MATERIAL PROVIDED:

Start of Block

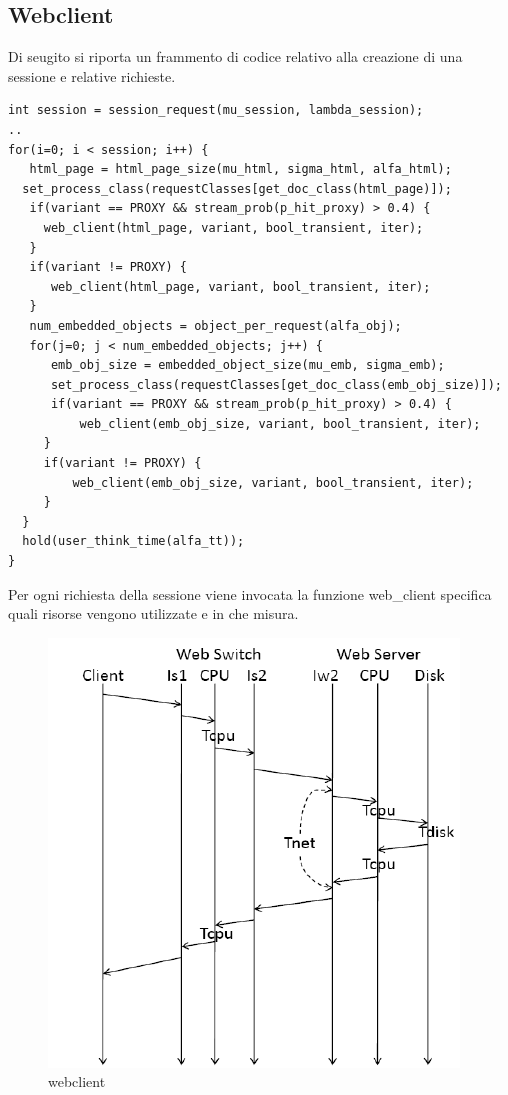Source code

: \subsection{Webclient}
Di seugito si riporta un frammento di codice relativo alla creazione di una sessione e relative richieste. 
\begin{lstlisting}
int session = session_request(mu_session, lambda_session); 
..
for(i=0; i < session; i++) { 
   html_page = html_page_size(mu_html, sigma_html, alfa_html); 
  set_process_class(requestClasses[get_doc_class(html_page)]); 
   if(variant == PROXY && stream_prob(p_hit_proxy) > 0.4) { 
     web_client(html_page, variant, bool_transient, iter); 
   } 
   if(variant != PROXY) { 
      web_client(html_page, variant, bool_transient, iter); 
   } 
   num_embedded_objects = object_per_request(alfa_obj); 
   for(j=0; j < num_embedded_objects; j++) { 
      emb_obj_size = embedded_object_size(mu_emb, sigma_emb); 
      set_process_class(requestClasses[get_doc_class(emb_obj_size)]); 
      if(variant == PROXY && stream_prob(p_hit_proxy) > 0.4) { 
          web_client(emb_obj_size, variant, bool_transient, iter); 
     } 
     if(variant != PROXY) { 
         web_client(emb_obj_size, variant, bool_transient, iter); 
     } 
  } 
  hold(user_think_time(alfa_tt));
}
\end{lstlisting}
Per ogni richiesta della sessione viene invocata la funzione web\_client specifica quali risorse vengono utilizzate e in che misura. 
\begin{figure}[H]
\begin{center}
\includegraphics[scale=0.62]{etc/webclient.png}
\caption{webclient}
\label{webclient}
\end{center}
\end{figure}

End of Block

Write the number of lines in the data above that contain "begin", adding no other words.

SOLUTION FOR THIS PROBLEM:
3